Per milioni di persone, l’arrivo della primavera non porta solo giornate più lunghe e temperature miti, ma anche un fastidioso corredo di starnuti, occhi che lacrimano e prurito al naso. Il colpevole? Una polvere finissima e invisibile, essenziale per la vita delle piante. Ma perché siamo allergici al polline? La risposta sta in un’eccessiva reazione del nostro sistema immunitario, che scambia queste particelle innocue per una pericolosa minaccia.

L’Allergia: Un Errore del Sistema Immunitario
In condizioni normali, il nostro sistema immunitario è un guardiano efficiente, addestrato a riconoscere e attaccare virus, batteri e altri agenti patogeni. L’allergia è, in sostanza, un “falso allarme”. Per ragioni non ancora del tutto comprese, il sistema immunitario di alcune persone identifica una sostanza normalmente innocua – in questo caso il polline – come un invasore pericoloso. Questa reazione anomala e sproporzionata è definita ipersensibilità.
Il Meccanismo della Reazione Allergica
La reazione allergica al polline non è immediata, ma si sviluppa in due fasi distinte.
La Prima Fase: La Sensibilizzazione
Al primo contatto con un tipo di polline verso cui si è predisposti, non accade nulla di visibile.

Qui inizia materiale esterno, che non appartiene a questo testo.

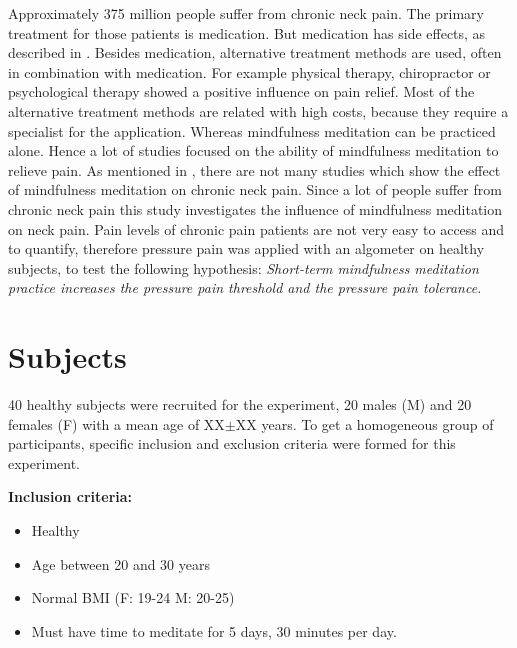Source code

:Approximately 375 million people suffer from chronic neck pain. The primary treatment for those patients is medication. But medication has side effects, as described in .  Besides medication, alternative treatment methods are used, often in combination with medication. For example physical therapy, chiropractor or psychological therapy showed a positive influence on pain relief. Most of the alternative treatment methods are related with high costs, because they require a specialist for the application. Whereas mindfulness meditation can be  practiced alone. Hence a lot of studies focused on the ability of mindfulness meditation to relieve pain.
As mentioned in , there are not many studies which show the effect of mindfulness meditation on chronic neck pain. Since a lot of people suffer from chronic neck pain this study investigates the influence of mindfulness meditation on neck pain. Pain levels of chronic pain patients are not very easy to access and to quantify, therefore pressure pain was applied with an algometer on healthy subjects, to test the following hypothesis:
\textit{Short-term mindfulness meditation practice increases the pressure pain threshold and the pressure pain tolerance.}


\section{Subjects}
40 healthy subjects were recruited for the experiment, 20 males (M) and 20 females
(F) with a mean age of XX$\pm$XX years. To get a homogeneous group of participants, specific inclusion and exclusion criteria were  formed for this experiment.

\textbf{Inclusion criteria:}
\vspace{-.5cm}
\begin{itemize}
	\item Healthy
	\vspace{-.3cm}
	\item Age between 20 and 30 years
	\vspace{-.3cm}
	\item Normal BMI (F: 19-24 M: 20-25)
	\vspace{-.3cm}
	\item Must have time to meditate for 5 days, 30 minutes per day.
\end{itemize}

Sotto la superficie, però, il sistema immunitario si mette al lavoro. Riconosce le proteine del polline come nemiche e inizia a produrre grandi quantità di anticorpi specifici, chiamati Immunoglobuline E (IgE). Questi anticorpi si attaccano alla superficie di speciali cellule immunitarie, i mastociti, che si trovano nelle mucose di naso, occhi e vie respiratorie, e rimangono lì, in attesa.
La Seconda Fase: La Risposta Infiammatoria
Quando la stessa persona entra nuovamente in contatto con quel tipo di polline, si scatena la vera e propria reazione. I granuli di polline si legano agli anticorpi IgE presenti sui mastociti. Questo legame agisce come una chiave in una serratura, innescando il rilascio immediato da parte dei mastociti di una potente sostanza chimica: l’istamina. È l’istamina la principale responsabile dei sintomi classici dell’allergia: provoca la dilatazione dei vasi sanguigni (rossore e gonfiore), stimola la produzione di muco (naso che cola) e irrita le terminazioni nervose (prurito e starnuti).
Perché Alcune Persone Sono Allergiche e Altre No?
La tendenza a sviluppare allergie è il risultato di una complessa interazione tra fattori genetici e ambientali.
- Predisposizione genetica: Esiste una chiara familiarità. Se uno o entrambi i genitori soffrono di allergie, la probabilità che anche i figli ne sviluppino è significativamente più alta.
- Fattori ambientali: L’inquinamento atmosferico può rendere i pollini più aggressivi e le nostre mucose più sensibili. Anche i cambiamenti climatici giocano un ruolo, prolungando le stagioni di fioritura e aumentando la quantità di polline nell’aria.
La Stagionalità dei Pollini
Non tutti i pollini sono presenti nell’aria nello stesso momento. L’allergia è un fenomeno tipicamente stagionale perché ogni pianta ha il suo specifico periodo di fioritura. In inverno possono prevalere i pollini di alberi come il cipresso e il nocciolo. La primavera è il regno delle graminacee, della betulla e della parietaria, tra i principali responsabili delle allergie in Italia. L’estate e l’inizio dell’autunno, infine, possono vedere la comparsa dei pollini di piante come l’ambrosia.